Butler: So, Mark, you’re going to be battling in court, and obviously anything that people can do to support you in that is a good thing. What else do all of us need to be thinking about doing? How do we best fight back?
Elias: I always say this to every audience I speak to: Obviously, there are things that lawyers can do which are unique to lawyers. There are things that elected officials can do that are unique to elected officials. There are things that philanthropy can do that are unique to philanthropy. But everyone, no matter who they are, no matter what their job, no matter how much they have or don’t have, they do have a town square that they can stand out in and speak out.
Now, some people have really big town squares. They own major media publications. Other people have smaller town squares. It may be just their social media feed, it may be their dinner table, it may be their bridge club or the bowling league they belong to, but everybody’s got some place where they can speak out and be heard. What everyone needs to do is to use that town square to call out what Donald Trump is up to and what is happening to our democracy. No Kings Day is a great opportunity for people to do that, but it is only one day out of a year. My ask for everyone is to use every opportunity you have to speak out on the issues of democracy and free and fair elections, because without free and fair elections, you’re not going to solve any other problems. You’re not going to solve the problems of climate change, the economy, reproductive health—none of those things are going to be solved if we don’t have a functioning democracy.

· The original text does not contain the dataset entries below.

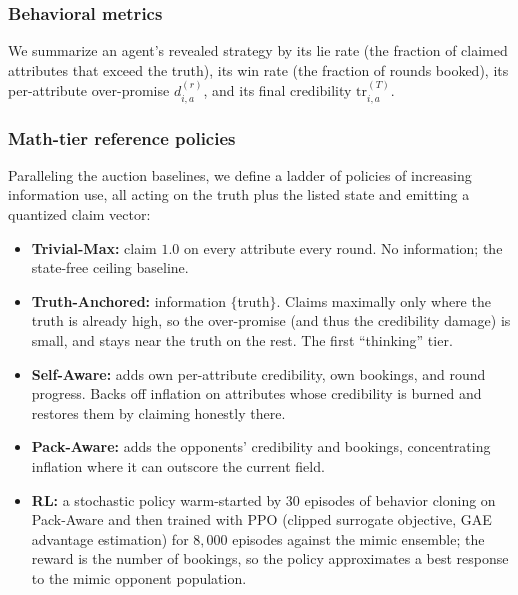 \subsubsection{Behavioral metrics}
We summarize an agent's revealed strategy by its lie rate (the fraction of claimed attributes that exceed the truth), its win rate (the fraction of rounds booked), its per-attribute over-promise $d_{i,a}^{(r)}$, and its final credibility $\mathrm{tr}_{i,a}^{(T)}$.

\subsubsection{Math-tier reference policies}
\label{sec:dec5-tiers}
Paralleling the auction baselines, we define a ladder of policies of increasing information use, all acting on the truth plus the listed state and emitting a quantized claim vector:
\begin{itemize}
\item \textbf{Trivial-Max:} claim $1.0$ on every attribute every round. No information; the state-free ceiling baseline.
\item \textbf{Truth-Anchored:} information $\{$truth$\}$. Claims maximally only where the truth is already high, so the over-promise (and thus the credibility damage) is small, and stays near the truth on the rest. The first ``thinking'' tier.
\item \textbf{Self-Aware:} adds own per-attribute credibility, own bookings, and round progress. Backs off inflation on attributes whose credibility is burned and restores them by claiming honestly there.
\item \textbf{Pack-Aware:} adds the opponents' credibility and bookings, concentrating inflation where it can outscore the current field.
\item \textbf{RL:} a stochastic policy warm-started by $30$ episodes of behavior cloning on Pack-Aware and then trained with PPO (clipped surrogate objective, GAE advantage estimation) for $8{,}000$ episodes against the mimic ensemble; the reward is the number of bookings, so the policy approximates a best response to the mimic opponent population.
\end{itemize}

I think if we have free and fair elections, Democrats are going to take control of the House and the Senate, and they’ll do quite well downballot. But if Donald Trump is able to, in the darkness of the night, rig the elections through unfair districts, or suppress the vote through executive orders that go unchallenged, or make it impossible for people who have hourly jobs to be able to vote because there are long lines or because the streets are closed off, then he will have won. All of us can call that out. All of us can become ambassadors for access to voting by posting on social media, calling their friends, or texting their text chain with their college roommates. That’s the thing that I ask everyone to do.
Butler: You were talking about him doing stuff in the darkness of the night. How big a problem is it, in your mind, what’s happened to the media and media coverage?
Elias: I could talk endlessly about the failures of the corporate-owned legacy media. They have completely normalized what he has done in two respects. When he says Republicans “should take over” voting, that should be front-page news. That is not just a normal thing to say. It violates his oath of office; it violates the Constitution. If it was happening in any other country, it would receive the treatment by our media that it should, and instead, it largely gets treated as, “Well, Donald Trump said this, and Democrats say that,” and so forth. The second thing is that they just don’t cover democracy issues and the threats that are posed to our electoral system in the way in which they cover other items that are much less important but which don’t offend the people who are buying CBS News and now CNN and others like that. You cannot be paying tens of millions of dollars to settle bullshit lawsuits against Donald Trump and also have people believe that you’re actually standing up for democracy against him.